Your problem is that you have essentially two queries here, with different ordering. If you're not able to actually run them as two queries (that is, in your application layer), you need to get fancy.
However:
- The problem with
ORDER BY CASE...
solutions is that they are (almost) guaranteed to never use an index - the optimizer can't page up/down through the index because the order is dependent on the row value.
- The same limitation as above applies to doing various types of "math" on the desired columns. Plus the additional overhead of whatever math you're doing.
If your result set is small, the above is a non-issue. On dbs of any real size, though, this is important. So...

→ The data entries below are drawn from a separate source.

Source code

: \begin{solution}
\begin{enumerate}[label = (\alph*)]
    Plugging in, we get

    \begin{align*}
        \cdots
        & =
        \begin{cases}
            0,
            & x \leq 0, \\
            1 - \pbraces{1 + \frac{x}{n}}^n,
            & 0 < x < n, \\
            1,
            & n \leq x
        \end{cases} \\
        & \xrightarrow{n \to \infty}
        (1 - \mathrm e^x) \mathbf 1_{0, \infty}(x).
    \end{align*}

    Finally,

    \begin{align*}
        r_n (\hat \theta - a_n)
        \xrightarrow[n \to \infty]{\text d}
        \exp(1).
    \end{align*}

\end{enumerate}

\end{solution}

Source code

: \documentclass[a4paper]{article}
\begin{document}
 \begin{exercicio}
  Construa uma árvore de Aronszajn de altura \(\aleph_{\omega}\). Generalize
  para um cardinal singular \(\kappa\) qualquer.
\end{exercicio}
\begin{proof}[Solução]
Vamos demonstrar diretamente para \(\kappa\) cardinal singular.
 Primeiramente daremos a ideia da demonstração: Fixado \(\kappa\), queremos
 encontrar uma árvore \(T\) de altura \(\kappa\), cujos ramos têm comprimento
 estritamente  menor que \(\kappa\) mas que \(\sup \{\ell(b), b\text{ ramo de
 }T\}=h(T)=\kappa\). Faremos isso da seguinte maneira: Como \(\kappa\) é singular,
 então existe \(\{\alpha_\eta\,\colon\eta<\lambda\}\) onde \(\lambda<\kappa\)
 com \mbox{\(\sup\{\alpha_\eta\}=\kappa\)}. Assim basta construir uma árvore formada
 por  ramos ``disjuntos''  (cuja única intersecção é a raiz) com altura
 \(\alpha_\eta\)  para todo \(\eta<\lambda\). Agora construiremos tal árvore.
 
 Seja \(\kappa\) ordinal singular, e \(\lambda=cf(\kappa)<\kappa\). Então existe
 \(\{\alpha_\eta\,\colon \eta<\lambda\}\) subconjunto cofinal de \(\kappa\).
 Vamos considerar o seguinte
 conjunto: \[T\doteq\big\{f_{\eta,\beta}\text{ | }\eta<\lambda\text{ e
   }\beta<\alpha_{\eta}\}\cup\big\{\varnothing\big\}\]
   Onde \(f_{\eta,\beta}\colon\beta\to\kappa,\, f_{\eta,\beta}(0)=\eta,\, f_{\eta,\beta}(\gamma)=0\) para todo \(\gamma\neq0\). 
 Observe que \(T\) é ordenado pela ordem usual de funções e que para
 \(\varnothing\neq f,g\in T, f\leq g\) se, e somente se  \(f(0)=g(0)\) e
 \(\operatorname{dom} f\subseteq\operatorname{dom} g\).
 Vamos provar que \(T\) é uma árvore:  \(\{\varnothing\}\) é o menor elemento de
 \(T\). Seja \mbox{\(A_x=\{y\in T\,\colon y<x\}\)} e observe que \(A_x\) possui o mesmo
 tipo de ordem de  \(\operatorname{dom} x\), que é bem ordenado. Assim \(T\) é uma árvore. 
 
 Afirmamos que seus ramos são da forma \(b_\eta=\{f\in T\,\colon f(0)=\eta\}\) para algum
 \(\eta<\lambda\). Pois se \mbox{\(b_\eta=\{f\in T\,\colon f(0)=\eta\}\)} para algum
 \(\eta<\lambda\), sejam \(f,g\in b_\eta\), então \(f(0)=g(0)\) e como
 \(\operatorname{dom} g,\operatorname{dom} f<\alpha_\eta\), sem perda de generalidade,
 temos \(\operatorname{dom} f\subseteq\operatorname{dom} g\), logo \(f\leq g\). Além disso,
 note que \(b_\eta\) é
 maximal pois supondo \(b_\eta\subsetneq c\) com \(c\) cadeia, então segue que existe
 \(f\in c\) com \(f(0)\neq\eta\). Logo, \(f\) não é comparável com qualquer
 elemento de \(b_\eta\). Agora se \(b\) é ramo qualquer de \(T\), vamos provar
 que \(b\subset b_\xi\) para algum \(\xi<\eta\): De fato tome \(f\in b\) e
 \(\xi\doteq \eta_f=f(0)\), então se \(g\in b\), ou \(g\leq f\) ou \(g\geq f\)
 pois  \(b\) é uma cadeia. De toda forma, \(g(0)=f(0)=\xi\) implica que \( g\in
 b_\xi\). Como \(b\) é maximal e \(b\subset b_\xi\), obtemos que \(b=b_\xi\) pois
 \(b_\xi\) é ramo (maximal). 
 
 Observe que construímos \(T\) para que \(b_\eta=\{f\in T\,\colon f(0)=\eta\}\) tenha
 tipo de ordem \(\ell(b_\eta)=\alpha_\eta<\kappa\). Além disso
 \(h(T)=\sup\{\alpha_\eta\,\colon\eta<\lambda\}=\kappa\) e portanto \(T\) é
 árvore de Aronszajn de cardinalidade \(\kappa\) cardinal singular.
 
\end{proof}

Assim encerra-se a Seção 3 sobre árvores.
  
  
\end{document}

When you have two (semi-related) queries to combine, you use UNION ALL
(or UNION
if there are duplicates to remove). The problem is that the resulting sets are stitched together in an "undefined" order (this is not always explicitly spelled out in documentation). Reasons for this vary, but will include if the system is using data parallelism, which side may currently be waiting for a lock, or just because it's Tuesday in Sunnydale. So we'll need an ORDER BY
...
Except the result in your query essentially requires two (different) ORDER BY
s. And we can only supply one for use with a UNION (ALL)
operator (because the sort will be performed on the combined set). Fortunately, different ordering can be given for each column for the clause! And UNION
would allow us to supply a "dummy" null column - so where does that sort results?
SELECT id, COALESCE(date, other) AS sortedDate
FROM (SELECT id, date, null AS other
FROM <sourceTable>
WHERE date >= CURRENT_TIMESTAMP
UNION ALL
SELECT id, null, date
FROM <sourceTable>
WHERE date < CURRENT_TIMESTAMP) Derived
ORDER BY date ASC, other DESC
PostgreSQL Fiddle Demo
Why does this work? In RDBMSs, null
s sort to one end of the range. For PostgreSQL, Oracle, and DB2, they are sorted as the "greatest" value. That is, an intermediate table that looks like this is generated:
id | date | other
7 | July 15 2014 12:00 AM | null
8 | July 15 2014 1:00 PM | null
9 | July 15 2014 2:00 PM | null
10 | July 15 2014 3:00 PM | null
6 | null | June 1 2014 12:00 AM
5 | null | May 1 2014 12:00 AM
4 | null | April 1 2014 12:00 AM
3 | null | March 1 2014 12:00 AM
2 | null | February 1 2014 12:00 AM
1 | null | January 1 2014 12:00 AM
... you can see how this compares with the ordering expressed in the ORDER BY
, right?
Unfortunately, for MySQL and SQL Server, null
is the lowest value, so we have to change our statement!
SELECT id, COALESCE(date, other) AS sortedDate
FROM (SELECT id, 1 AS orderGroup, date, null AS other
FROM <sourceTable>
WHERE date >= CURRENT_DATE
UNION ALL
SELECT id, 2, null, date
FROM <sourceTable>
WHERE date < CURRENT_DATE) Derived
ORDER BY orderGroup ASC, date ASC, other DESC
SQL Server Fiddle Demo
... here, the intermediate table looks like this:
id | og | date | other
7 | 1 | July 15 2014 12:00 AM | null
8 | 1 | July 15 2014 1:00 PM | null
9 | 1 | July 15 2014 2:00 PM | null
10 | 1 | July 15 2014 3:00 PM | null
6 | 2 | null | June 1 2014 12:00 AM
5 | 2 | null | May 1 2014 12:00 AM
4 | 2 | null | April 1 2014 12:00 AM
3 | 2 | null | March 1 2014 12:00 AM
2 | 2 | null | February 1 2014 12:00 AM
1 | 2 | null | January 1 2014 12:00 AM
(incidently, this version will work even when null
sorts as "greatest")
So what about the ability for the db to use indices?
I don't know. (I don't have a good box/sample set to test on anyways...)
It's going to depend on how smart the optimizer is, and if it can extract the constants from the SELECT
lists. If so, I expect that it's going to scan the relevant index twice - once ascending and once descending, from the start of the range.